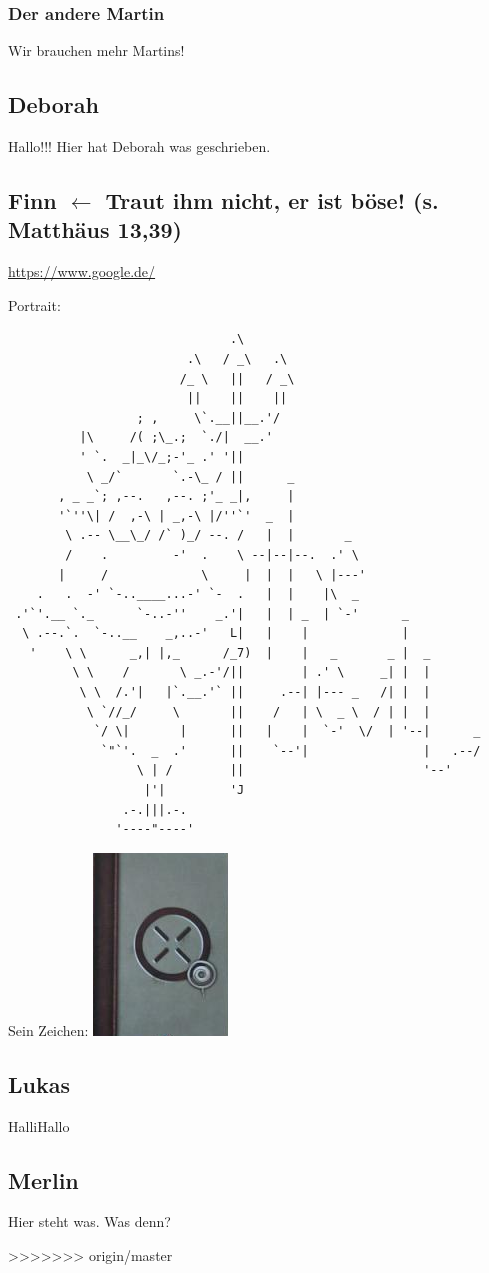 \documentclass[12pt]{scrartcl}
\begin{document}
\subsubsection{Der andere Martin}
Wir brauchen mehr Martins!

\subsection{Deborah}
Hallo!!! Hier hat Deborah was geschrieben.

\newpage
\subsection{Finn $\leftarrow$ Traut ihm nicht, er ist böse! (s. Matthäus 13,39)}
\url{https://www.google.de/}

Portrait:
\begin{verbatim}
                               .\
                         .\   / _\   .\
                        /_ \   ||   / _\
                         ||    ||    ||
                  ; ,     \`.__||__.'/
          |\     /( ;\_.;  `./|  __.'
          ' `.  _|_\/_;-'_ .' '||
           \ _/`       `.-\_ / ||      _
       , _ _`; ,--.   ,--. ;'_ _|,     |
       '`''\| /  ,-\ | _,-\ |/''`'  _  |
        \ .-- \__\_/ /` )_/ --. /   |  |       _
        /    .         -'  .    \ --|--|--.  .' \
       |     /             \     |  |  |   \ |---'
    .   .  -' `-..____...-' `-  .   |  |    |\  _
 .'`'.__ `._      `-..-''    _.'|   |  | _  | `-'      _
  \ .--.`.  `-..__    _,..-'   L|   |    |             |
   '    \ \      _,| |,_      /_7)  |    |   _       _ |  _
         \ \    /       \ _.-'/||        | .' \     _| |  |
          \ \  /.'|   |`.__.'` ||     .--| |--- _   /| |  |
           \ `//_/     \       ||    /   | \  _ \  / | |  |
            `/ \|       |      ||   |    |  `-'  \/  | '--|      _
             `"`'.  _  .'      ||    `--'|                |   .--/
                  \ | /        ||                         '--'
                   |'|         'J
                .-.|||.-.
               '----"----' 
\end{verbatim}

Sein Zeichen: \includegraphics{finnsZeichen.png}
\subsection{Lukas}
HalliHallo


\subsection{Merlin}
Hier steht was.
Was denn?

>>>>>>> origin/master
\end{document}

# What you have to do
Your reply should be the entries copied exactly, with all images omitted.

# Solved problem
 \documentclass[12pt]{scrartcl}
\begin{document}
\subsubsection{Der andere Martin}
Wir brauchen mehr Martins!

\subsection{Deborah}
Hallo!!! Hier hat Deborah was geschrieben.

\newpage
\subsection{Finn $\leftarrow$ Traut ihm nicht, er ist böse! (s. Matthäus 13,39)}
\url{https://www.google.de/}

Portrait:
\begin{verbatim}
                               .\
                         .\   / _\   .\
                        /_ \   ||   / _\
                         ||    ||    ||
                  ; ,     \`.__||__.'/
          |\     /( ;\_.;  `./|  __.'
          ' `.  _|_\/_;-'_ .' '||
           \ _/`       `.-\_ / ||      _
       , _ _`; ,--.   ,--. ;'_ _|,     |
       '`''\| /  ,-\ | _,-\ |/''`'  _  |
        \ .-- \__\_/ /` )_/ --. /   |  |       _
        /    .         -'  .    \ --|--|--.  .' \
       |     /             \     |  |  |   \ |---'
    .   .  -' `-..____...-' `-  .   |  |    |\  _
 .'`'.__ `._      `-..-''    _.'|   |  | _  | `-'      _
  \ .--.`.  `-..__    _,..-'   L|   |    |             |
   '    \ \      _,| |,_      /_7)  |    |   _       _ |  _
         \ \    /       \ _.-'/||        | .' \     _| |  |
          \ \  /.'|   |`.__.'` ||     .--| |--- _   /| |  |
           \ `//_/     \       ||    /   | \  _ \  / | |  |
            `/ \|       |      ||   |    |  `-'  \/  | '--|      _
             `"`'.  _  .'      ||    `--'|                |   .--/
                  \ | /        ||                         '--'
                   |'|         'J
                .-.|||.-.
               '----"----' 
\end{verbatim}

Sein Zeichen: \includegraphics{finnsZeichen.png}
\subsection{Lukas}
HalliHallo


\subsection{Merlin}
Hier steht was.
Was denn?

>>>>>>> origin/master
\end{document}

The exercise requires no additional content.